Mr. Rushworth, the clerk-assistant, took down in short-hand the speech which the king made to the House of Commons, when he went to seize the five members. The contents of this speech prove that it was spoken extemporaneously, and not read. Mr. Rushworth afterwards furnished to the king, at his request, a copy of these notes. The expression used is, 'taking his speech in characters.'-Rushworth's Collections, vol. iv. p. 478. The publicity of proceedings, both judicial and parliamentary, doubtless promoted the use of short-hand writing in England; and however much the Gurneys may have perfected this important art, they are the legitimate successors of the official short-hand writers of the seventeenth century.

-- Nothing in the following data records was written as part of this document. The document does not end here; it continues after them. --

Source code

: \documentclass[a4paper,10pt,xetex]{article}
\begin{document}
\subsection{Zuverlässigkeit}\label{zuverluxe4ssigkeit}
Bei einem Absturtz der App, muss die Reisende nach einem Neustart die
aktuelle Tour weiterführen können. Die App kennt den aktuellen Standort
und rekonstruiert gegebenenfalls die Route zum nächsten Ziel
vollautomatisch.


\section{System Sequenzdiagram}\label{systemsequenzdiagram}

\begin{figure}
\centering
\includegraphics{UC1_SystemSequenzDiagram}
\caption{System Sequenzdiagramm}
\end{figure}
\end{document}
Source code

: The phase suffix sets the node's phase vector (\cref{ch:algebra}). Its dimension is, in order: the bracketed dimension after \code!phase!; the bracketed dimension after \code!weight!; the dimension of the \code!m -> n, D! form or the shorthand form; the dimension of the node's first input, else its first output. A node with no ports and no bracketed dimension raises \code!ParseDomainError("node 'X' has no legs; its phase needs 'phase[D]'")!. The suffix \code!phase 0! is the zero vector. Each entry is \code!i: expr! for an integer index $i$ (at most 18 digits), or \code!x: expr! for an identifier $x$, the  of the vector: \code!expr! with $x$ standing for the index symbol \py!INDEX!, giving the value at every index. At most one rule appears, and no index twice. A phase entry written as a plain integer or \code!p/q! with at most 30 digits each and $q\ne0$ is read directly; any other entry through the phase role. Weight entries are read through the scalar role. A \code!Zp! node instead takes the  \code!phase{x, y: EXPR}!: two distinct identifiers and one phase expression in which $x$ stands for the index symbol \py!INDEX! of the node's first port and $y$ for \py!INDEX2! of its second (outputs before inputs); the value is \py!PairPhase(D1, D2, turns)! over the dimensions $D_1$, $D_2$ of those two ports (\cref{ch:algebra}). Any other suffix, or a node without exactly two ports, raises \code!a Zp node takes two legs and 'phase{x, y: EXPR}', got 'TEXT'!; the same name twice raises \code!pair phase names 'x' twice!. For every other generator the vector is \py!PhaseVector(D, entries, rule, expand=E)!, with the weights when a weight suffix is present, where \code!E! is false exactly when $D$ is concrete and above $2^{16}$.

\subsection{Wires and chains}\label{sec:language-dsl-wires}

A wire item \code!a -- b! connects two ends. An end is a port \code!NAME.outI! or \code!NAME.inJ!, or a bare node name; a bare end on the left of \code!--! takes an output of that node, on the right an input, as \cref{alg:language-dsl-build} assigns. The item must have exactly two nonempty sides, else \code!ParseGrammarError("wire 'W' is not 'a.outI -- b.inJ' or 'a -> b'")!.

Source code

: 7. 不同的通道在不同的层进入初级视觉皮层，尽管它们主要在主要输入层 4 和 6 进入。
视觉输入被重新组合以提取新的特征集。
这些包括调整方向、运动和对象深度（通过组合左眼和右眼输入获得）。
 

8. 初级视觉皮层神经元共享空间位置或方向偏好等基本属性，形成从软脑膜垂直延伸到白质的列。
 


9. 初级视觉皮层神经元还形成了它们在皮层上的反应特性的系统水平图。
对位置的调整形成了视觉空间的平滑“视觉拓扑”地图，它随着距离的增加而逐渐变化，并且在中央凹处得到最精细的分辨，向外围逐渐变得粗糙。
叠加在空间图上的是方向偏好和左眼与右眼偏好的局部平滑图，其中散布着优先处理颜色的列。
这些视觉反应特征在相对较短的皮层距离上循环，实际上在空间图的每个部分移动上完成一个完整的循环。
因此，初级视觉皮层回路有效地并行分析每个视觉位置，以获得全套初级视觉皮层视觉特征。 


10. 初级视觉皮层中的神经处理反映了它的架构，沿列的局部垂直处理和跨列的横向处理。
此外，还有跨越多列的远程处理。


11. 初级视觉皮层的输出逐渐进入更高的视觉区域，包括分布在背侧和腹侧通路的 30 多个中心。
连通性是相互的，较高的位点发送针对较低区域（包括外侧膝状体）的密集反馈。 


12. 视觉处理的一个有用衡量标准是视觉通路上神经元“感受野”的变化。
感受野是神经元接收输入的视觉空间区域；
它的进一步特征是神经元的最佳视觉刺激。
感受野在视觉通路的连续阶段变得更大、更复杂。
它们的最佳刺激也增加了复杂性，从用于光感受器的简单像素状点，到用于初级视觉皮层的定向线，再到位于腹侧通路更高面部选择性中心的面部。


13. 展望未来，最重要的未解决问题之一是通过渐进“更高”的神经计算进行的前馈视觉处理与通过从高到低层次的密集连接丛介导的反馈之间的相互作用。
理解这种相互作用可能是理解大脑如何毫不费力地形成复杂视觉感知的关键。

(109) Quid loquor] verborum notas, quibus quamvis citata excipitur oratio, et celeritatem linguæ manus sequitur?-Seneca, Epist. 90, $26. Martial (xiv. 208) has the following epigram on the notarius, or short-hand writer :

'Currant verba licet, manus est velocior illis ;
Nondum lingua, suum dextra peregit opus.'

(110) The acclamations of the senate, after the death of Commodus, and upon the accession of Alexander Severus, as preserved in the Augustan history, appear to have been derived from the reports of short-hand writers. See Lamprid. Commod. c. 18-20; Alex. Sev. c. 6-12.